Le 19 février 2009, l’OFSP a livré une partie des informations exigées, mais a manqué une nouvelle fois de répondre à la question concernant les documents fournis à l’OFSP par pharmaSuisse et santésuisse depuis l’entrée en vigueur de la LTrans. Le préposé a pour cette raison dû insister à nouveau et exiger, le 24 février 2009, que l’OFSP lui livre une réponse au plus tard le 25 février 2009. Le 26 février 2009, l’OFSP a appelé le préposé et lui a fait savoir que de tels documents existaient. Alors la question avait été éludée pendant des mois, voilà que des documents apparaissaient subitement. Au dire de l’OFSP, les documents n’avaient pas été fournis, car l’office partait du principe qu’ils n’étaient pas soumis à la LTrans et que la confidentialité devait être respectée. Le préposé a alors, en se référant à l’art. 20 LTrans, insisté pour que les documents concernés, y compris les extraits du système de gestion des documents, lui soient remis au plus tard le 2 mars 2009. L’OFSP n’a pas non plus respecté ce délai. Le 3 mars 2009, le préposé a reçu par courrier électronique une liste des documents transmis à l’OFSP par pharmaSuisse et santésuisse depuis l’entrée en vigueur de la LTrans, mais pas les documents à proprement parler.

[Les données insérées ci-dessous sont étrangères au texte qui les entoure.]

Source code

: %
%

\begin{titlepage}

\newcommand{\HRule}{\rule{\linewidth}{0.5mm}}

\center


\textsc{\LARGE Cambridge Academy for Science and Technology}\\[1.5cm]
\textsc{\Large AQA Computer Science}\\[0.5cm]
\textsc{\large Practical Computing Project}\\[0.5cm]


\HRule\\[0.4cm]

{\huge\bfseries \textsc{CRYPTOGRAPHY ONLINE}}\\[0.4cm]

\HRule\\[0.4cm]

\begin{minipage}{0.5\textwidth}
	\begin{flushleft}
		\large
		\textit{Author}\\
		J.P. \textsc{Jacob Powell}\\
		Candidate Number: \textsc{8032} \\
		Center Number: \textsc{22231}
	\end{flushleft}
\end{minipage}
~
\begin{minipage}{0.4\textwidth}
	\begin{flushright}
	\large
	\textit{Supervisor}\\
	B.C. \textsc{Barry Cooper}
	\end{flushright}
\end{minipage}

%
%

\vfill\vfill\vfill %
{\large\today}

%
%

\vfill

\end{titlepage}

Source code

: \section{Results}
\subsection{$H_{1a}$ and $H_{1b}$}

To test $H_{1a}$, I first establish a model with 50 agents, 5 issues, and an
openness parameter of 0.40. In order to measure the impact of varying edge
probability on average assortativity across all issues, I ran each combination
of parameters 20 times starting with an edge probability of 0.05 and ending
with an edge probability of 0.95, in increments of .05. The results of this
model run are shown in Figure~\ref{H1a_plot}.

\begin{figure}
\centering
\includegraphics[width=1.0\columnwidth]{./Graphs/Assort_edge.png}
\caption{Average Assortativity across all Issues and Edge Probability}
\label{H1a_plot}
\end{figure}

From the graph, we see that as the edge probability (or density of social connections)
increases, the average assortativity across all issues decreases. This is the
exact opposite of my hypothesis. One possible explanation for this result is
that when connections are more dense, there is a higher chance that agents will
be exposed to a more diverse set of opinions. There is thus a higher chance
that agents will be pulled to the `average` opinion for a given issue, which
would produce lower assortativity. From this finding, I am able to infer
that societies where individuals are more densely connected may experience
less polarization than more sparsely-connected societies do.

Compte tenu de ce manque de coopération, le préposé a exigé qu’une réunion ait lieu dans les plus brefs délais avec les services compétents et la préposée à la transparence de l’OFSP, afin d’examiner les documents existants, d’obtenir les extraits du système de gestion des documents et d’éclaircir les malentendus concernant l’application de la LTrans. Lors de la réunion du 4 mars 2009, le préposé s’est vu remettre les documents figurant dans la liste du 3 mars 2009 et les extraits demandés du système de gestion des documents. Lorsque le préposé demanda pourquoi il avait fallu autant de temps pour produire les documents en question, l’OFSP lui répondit qu’il s’agissait de données sensibles et confidentielles qui constituaient les bases d’une décision non encore prise ; elles ne devaient donc pas être rendues accessibles en vertu de l’art. 8 LTrans ni n’étaient concernées par la procédure en cours. L’OFSP craignait que la confidentialité des documents ne puisse éventuellement pas être garantie en cas de remise au préposé. De plus, le service compétent de l’OFSP ignorait, malgré les informations préalables fournies par la préposée à la transparence de l’office, que le préposé avait aussi accès aux documents officiels secrets (art. 20, al. 1, LTrans) et qu’il était lui-même soumis au secret de fonction (art. 20, al. 2, LTrans).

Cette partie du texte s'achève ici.